The August issue of The American Journal of Managed Care®
featured research on surprise medical billing policies, social determinants of health, and the value of chimeric antigen receptor (CAR) T-cell therapies, among other topics. Here are 5 findings from research published in the issue.
1. CAR T-cell treatment delays result in loss of social value
Treatment with CAR T-cell therapy provides significant benefit to patients with 2 types of cancers and results in billions of dollars gained in social value, according to this economic analysis
. But without access to treatment, patients lose large chunks of that value: a 6-month delay in treatment results in patients with pediatric acute lymphoblastic leukemia and diffuse large B-cell lymphoma losing 67.3% and 46.0% of social value, respectively.
The study authors wrote that current barriers to CAR T-cell treatment, including lack of coverage and manufacturing challenges, should be eliminated to enable prompt patient access to curative therapies. “Efficient payment mechanisms, sufficient technological capabilities, adequate capital and human capital, and payment policy reform are required to minimize treatment delays for patients,” they concluded.
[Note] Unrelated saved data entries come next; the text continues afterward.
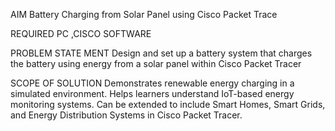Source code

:AIM
Battery Charging from Solar Panel using Cisco Packet Trace

REQUIRED
PC ,CISCO SOFTWARE

PROBLEM STATE MENT
Design and set up a battery system that charges the battery using energy from a solar panel
within Cisco Packet Tracer


SCOPE OF SOLUTION
Demonstrates renewable energy charging in a simulated environment.
Helps learners understand IoT-based energy monitoring systems.
Can be extended to include Smart Homes, Smart Grids, and Energy Distribution Systems in Cisco Packet Tracer.

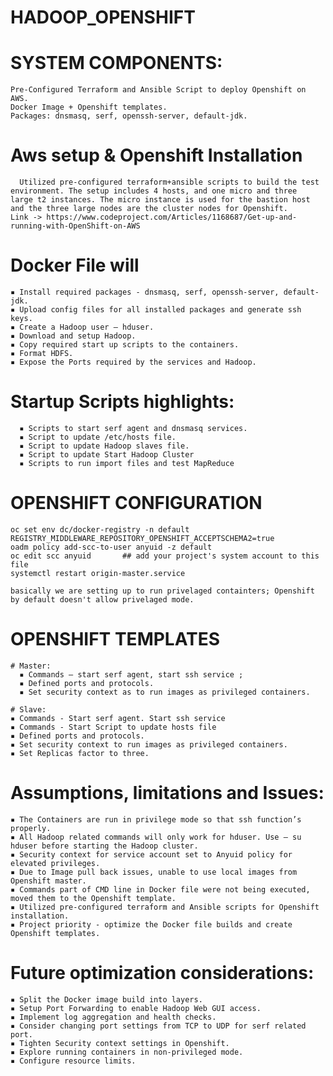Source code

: # HADOOP_OPENSHIFT

# SYSTEM COMPONENTS:
    Pre-Configured Terraform and Ansible Script to deploy Openshift on AWS.
    Docker Image + Openshift templates.
    Packages: dnsmasq, serf, openssh-server, default-jdk.
  
 # Aws setup & Openshift Installation
      Utilized pre-configured terraform+ansible scripts to build the test environment. The setup includes 4 hosts, and one micro and three       large t2 instances. The micro instance is used for the bastion host and the three large nodes are the cluster nodes for Openshift.
    Link -> https://www.codeproject.com/Articles/1168687/Get-up-and-running-with-OpenShift-on-AWS

# Docker File will
    ▪ Install required packages - dnsmasq, serf, openssh-server, default-jdk.
    ▪ Upload config files for all installed packages and generate ssh keys.
    ▪ Create a Hadoop user – hduser.
    ▪ Download and setup Hadoop.
    ▪ Copy required start up scripts to the containers.
    ▪ Format HDFS.
    ▪ Expose the Ports required by the services and Hadoop.
  
 # Startup Scripts highlights:
      ▪ Scripts to start serf agent and dnsmasq services.
      ▪ Script to update /etc/hosts file.
      ▪ Script to update Hadoop slaves file.
      ▪ Script to update Start Hadoop Cluster
      ▪ Scripts to run import files and test MapReduce
# OPENSHIFT CONFIGURATION
    oc set env dc/docker-registry -n default REGISTRY_MIDDLEWARE_REPOSITORY_OPENSHIFT_ACCEPTSCHEMA2=true
    oadm policy add-scc-to-user anyuid -z default
    oc edit scc anyuid       ## add your project's system account to this file
    systemctl restart origin-master.service
    
    basically we are setting up to run privelaged containters; Openshift by default doesn't allow privelaged mode.

# OPENSHIFT TEMPLATES
    # Master:
      ▪ Commands – start serf agent, start ssh service ; 
      ▪ Defined ports and protocols.
      ▪ Set security context as to run images as privileged containers.

    # Slave:
    ▪ Commands - Start serf agent. Start ssh service
    ▪ Commands - Start Script to update hosts file
    ▪ Defined ports and protocols.  
    ▪ Set security context to run images as privileged containers.
    ▪ Set Replicas factor to three.
    
# Assumptions, limitations and Issues:
    ▪ The Containers are run in privilege mode so that ssh function’s properly.
    ▪ All Hadoop related commands will only work for hduser. Use – su hduser before starting the Hadoop cluster.
    ▪ Security context for service account set to Anyuid policy for elevated privileges.
    ▪ Due to Image pull back issues, unable to use local images from Openshift master.
    ▪ Commands part of CMD line in Docker file were not being executed, moved them to the Openshift template.
    ▪ Utilized pre-configured terraform and Ansible scripts for Openshift installation.
    ▪ Project priority - optimize the Docker file builds and create Openshift templates.    
    
# Future optimization considerations:
    ▪ Split the Docker image build into layers.
    ▪ Setup Port Forwarding to enable Hadoop Web GUI access.
    ▪ Implement log aggregation and health checks.
    ▪ Consider changing port settings from TCP to UDP for serf related port.
    ▪ Tighten Security context settings in Openshift.
    ▪ Explore running containers in non-privileged mode.
    ▪ Configure resource limits.
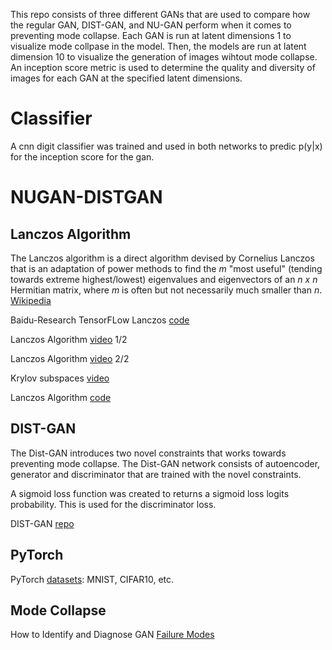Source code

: This repo consists of three different GANs that are used to compare how the regular GAN, DIST-GAN, and NU-GAN perform when it comes to preventing mode collapse. Each GAN is run at latent dimensions 1 to visualize mode collpase in the model. Then, the models are run at latent dimension 10 to visualize the generation of images wihtout mode collapse. An inception score metric is used to determine the quality and diversity of images for each GAN at the specified latent dimensions.

# Classifier

A cnn digit classifier was trained and used in both networks to predic p(y|x) for the inception score for the gan. 


# NUGAN-DISTGAN

## Lanczos Algorithm

The Lanczos algorithm is a direct algorithm devised by Cornelius Lanczos that is an adaptation of power methods to find the *m* "most useful" (tending towards extreme highest/lowest) eigenvalues and eigenvectors of an *n x n* Hermitian matrix, where *m* is often but not necessarily much smaller than *n*. [Wikipedia](https://en.wikipedia.org/wiki/Lanczos_algorithm)

Baidu-Research TensorFLow Lanczos [code](https://github.com/baidu-research/tensorflow-allreduce/blob/master/tensorflow/contrib/solvers/python/ops/lanczos.py)

Lanczos Algorithm [video](https://www.youtube.com/watch?v=0t7WJybTmFg) 1/2

Lanczos Algorithm [video](https://www.youtube.com/watch?v=WO8w5zq1Sfo) 2/2

Krylov subspaces [video](https://www.youtube.com/watch?v=ji__O4deIZo)

Lanczos Algorithm [code](https://github.com/cc-hpc-itwm/GradVis/blob/master/toolbox/hessian_functions.py)

## DIST-GAN

The Dist-GAN introduces two novel constraints that works towards preventing mode collapse. The Dist-GAN network consists of autoencoder, generator and discriminator that are trained with the novel constraints. 

A sigmoid loss function was created to returns a sigmoid loss logits probability. This is used for the discriminator loss. 

DIST-GAN [repo](https://github.com/tntrung/gan/blob/master/distgan_image/distgan_mnist.py)

## PyTorch

PyTorch [datasets](https://pytorch.org/vision/stable/datasets.html): MNIST, CIFAR10, etc.



## Mode Collapse

How to Identify and Diagnose GAN [Failure Modes](https://machinelearningmastery.com/practical-guide-to-gan-failure-modes/)

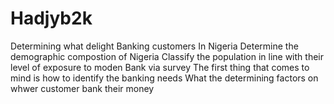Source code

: # Hadjyb2k
Determining what delight Banking customers In Nigeria
Determine the demographic compostion of Nigeria
Classify the population in line with their level of exposure to moden Bank via survey
The first thing that comes to mind is how to identify the banking needs
What the determining factors on whwer customer bank their money
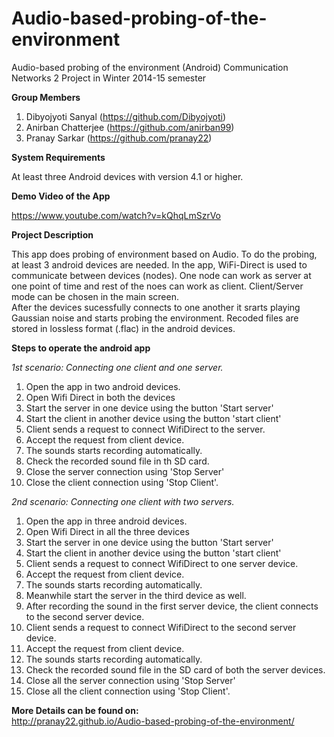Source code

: # Audio-based-probing-of-the-environment  
Audio-based probing of the environment (Android) Communication Networks 2 Project in Winter 2014-15 semester

**Group Members**  
     
1. Dibyojyoti Sanyal (https://github.com/Dibyojyoti)  
2. Anirban Chatterjee (https://github.com/anirban99)  
3. Pranay Sarkar (https://github.com/pranay22)  


**System Requirements**

At least three Android devices with version 4.1 or higher.

**Demo Video of the App**

https://www.youtube.com/watch?v=kQhqLmSzrVo

**Project Description**


This app does probing of environment based on Audio. To do the probing, at least 3 android devices are needed. In the app, WiFi-Direct is used to communicate between devices (nodes). One node can work as server at one point of time and rest of the noes can work as client. Client/Server mode can be chosen in the main screen.  
After the devices sucessfully connects to one another it srarts playing Gaussian noise and starts probing the environment. Recoded files are stored in lossless format (.flac) in the android devices.

**Steps to operate the android app**

*1st scenario: Connecting one client and one server.*

1. Open the app in two android devices.
2. Open Wifi Direct in both the devices 
3. Start the server in one device using the button 'Start server'
4. Start the client in another device using the button 'start client'
5. Client sends a request to connect WifiDirect to the server.
6. Accept the request from client device.
7. The sounds starts recording automatically.
8. Check the recorded sound file in th SD card.
9. Close the server connection using 'Stop Server'
10. Close the client connection using 'Stop Client'.


*2nd scenario: Connecting one client with two servers.*

1. Open the app in three android devices.
2. Open Wifi Direct in all the three devices 
3. Start the server in one device using the button 'Start server'
4. Start the client in another device using the button 'start client'
5. Client sends a request to connect WifiDirect to one server device.
6. Accept the request from client device.
7. The sounds starts recording automatically.
8. Meanwhile start the server in the third device as well.
9. After recording the sound in the first server device, the client connects to the second server device.
10. Client sends a request to connect WifiDirect to the second server device.
11. Accept the request from client device.
12. The sounds starts recording automatically.
13. Check the recorded sound file in the SD card of both the server devices.
14. Close all the server connection using 'Stop Server'
15. Close all the client connection using 'Stop Client'.


**More Details can be found on:**  
http://pranay22.github.io/Audio-based-probing-of-the-environment/
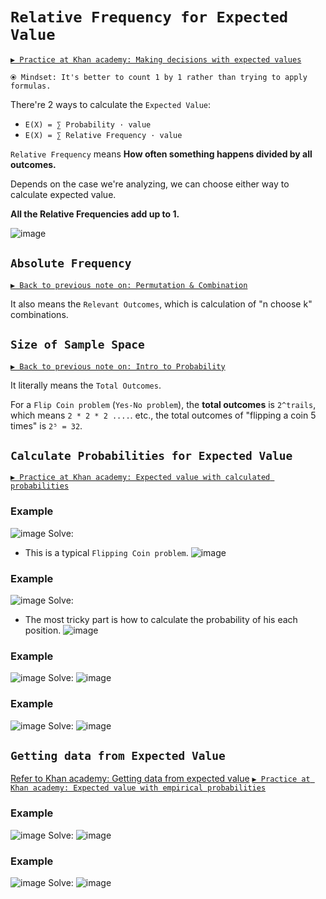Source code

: # `Relative Frequency for Expected Value`
[`▶︎ Practice at Khan academy: Making decisions with expected values`](https://www.khanacademy.org/math/statistics-probability/random-variables-stats-library/modal/e/making-decisions-with-expected-values)

`⦿ Mindset: It's better to count 1 by 1 rather than trying to apply formulas.`


There're 2 ways to calculate the `Expected Value`:
- `E(X) = ∑ Probability · value`
- `E(X) = ∑ Relative Frequency · value`

`Relative Frequency` means **How often something happens divided by all outcomes.**

Depends on the case we're analyzing, we can choose either way to calculate expected value.

**All the Relative Frequencies add up to 1.**


![image](https://user-images.githubusercontent.com/14041622/44771370-635c2b00-ab9d-11e8-93b5-8f96e64d7291.png)

## `Absolute Frequency`
[`▶︎ Back to previous note on: Permutation & Combination`](https://github.com/solomonxie/solomonxie.github.io/issues/50#issuecomment-409875416)

It also means the `Relevant Outcomes`, which is calculation of "n choose k" combinations.

## `Size of Sample Space`
[`▶︎ Back to previous note on: Intro to Probability`](https://github.com/solomonxie/solomonxie.github.io/issues/44#issuecomment-372205396)

It literally means the `Total Outcomes`.

For a `Flip Coin problem` (`Yes-No problem`), the **total outcomes** is `2^trails`, which means `2 * 2 * 2 ....`.
etc., the total outcomes of "flipping a coin 5 times" is `2⁵ = 32`.

## `Calculate Probabilities for Expected Value`

[`▶︎ Practice at Khan academy: Expected value with calculated probabilities`](https://www.khanacademy.org/math/statistics-probability/random-variables-stats-library/modal/e/expected-value-with-calculated-probabilities)

### Example
![image](https://user-images.githubusercontent.com/14041622/44771870-dd40e400-ab9e-11e8-9b2f-a151aedc8b2d.png)
Solve:
- This is a typical `Flipping Coin problem`.
![image](https://user-images.githubusercontent.com/14041622/44776193-1d599400-abaa-11e8-8e35-7bfbea1aa891.png)


### Example
![image](https://user-images.githubusercontent.com/14041622/44770281-293d5a00-ab9a-11e8-97de-698e6cba6b30.png)
Solve:
- The most tricky part is how to calculate the probability of his each position.
![image](https://user-images.githubusercontent.com/14041622/44770385-76b9c700-ab9a-11e8-9a0c-5f36d8e49d30.png)


### Example
![image](https://user-images.githubusercontent.com/14041622/44831404-f73efd00-ac58-11e8-9c6c-28d482278174.png)
Solve:
![image](https://user-images.githubusercontent.com/14041622/44831513-79c7bc80-ac59-11e8-9ae1-2ee34b489d88.png)


### Example
![image](https://user-images.githubusercontent.com/14041622/44837866-59096200-ac6d-11e8-8b12-cb91be86cfd3.png)
Solve:
![image](https://user-images.githubusercontent.com/14041622/44837880-66265100-ac6d-11e8-87ea-0ddf97b3ebf1.png)




## `Getting data from Expected Value`
[Refer to Khan academy: Getting data from expected value](https://www.khanacademy.org/math/statistics-probability/random-variables-stats-library/modal/v/empirical-data-expected-value)
[`▶︎ Practice at Khan academy: Expected value with empirical probabilities`](https://www.khanacademy.org/math/statistics-probability/random-variables-stats-library/modal/e/expected-value-with-empirical-probabilities)


### Example
![image](https://user-images.githubusercontent.com/14041622/44713181-27658f00-aae5-11e8-8b09-2b787df43d03.png)
Solve:
![image](https://user-images.githubusercontent.com/14041622/44769597-bfbc4c00-ab97-11e8-8e1c-c0168ff9ab7b.png)



### Example
![image](https://user-images.githubusercontent.com/14041622/44717823-b1672500-aaf0-11e8-90a9-0c8073d2268b.png)
Solve:
![image](https://user-images.githubusercontent.com/14041622/44717961-20447e00-aaf1-11e8-898f-531a26a046df.png)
2. California’s policy to address surprise medical billing affected bargaining dynamics
With the problem of surprise medical billing receiving nationwide attention, a case study used semistructured interviews
to delve into California’s experience implementing a policy that sets out-of-network payment standards for nonemergency physician services. In interviews with a wide range of stakeholders, the author found that the new payment standard has shifted leverage in negotiations in favor of payers, who now have an incentive to cancel contracts with rates higher than the standard.
This change in contracting dynamics is accelerating the trend of physician consolidation, interviewees reported, and has prompted concerns about access to care if specialists stop practicing in the state due to lower payments. The author noted that these experiences can inform policy making as several proposals to stop surprise billing are being debated at the federal level.
3. Patients with self-identified social needs have higher odds of hospital readmission
By examining claims data and data collected from a social health surveillance system, the authors of this retrospective observational study
found that individuals who reported social needs (eg, food insecurity, transportation needs) were more likely to have an inpatient readmission within 30, 90, and 180 days than individuals without such needs. For instance, individuals with a social service need had 101% higher odds of readmission within 180 days.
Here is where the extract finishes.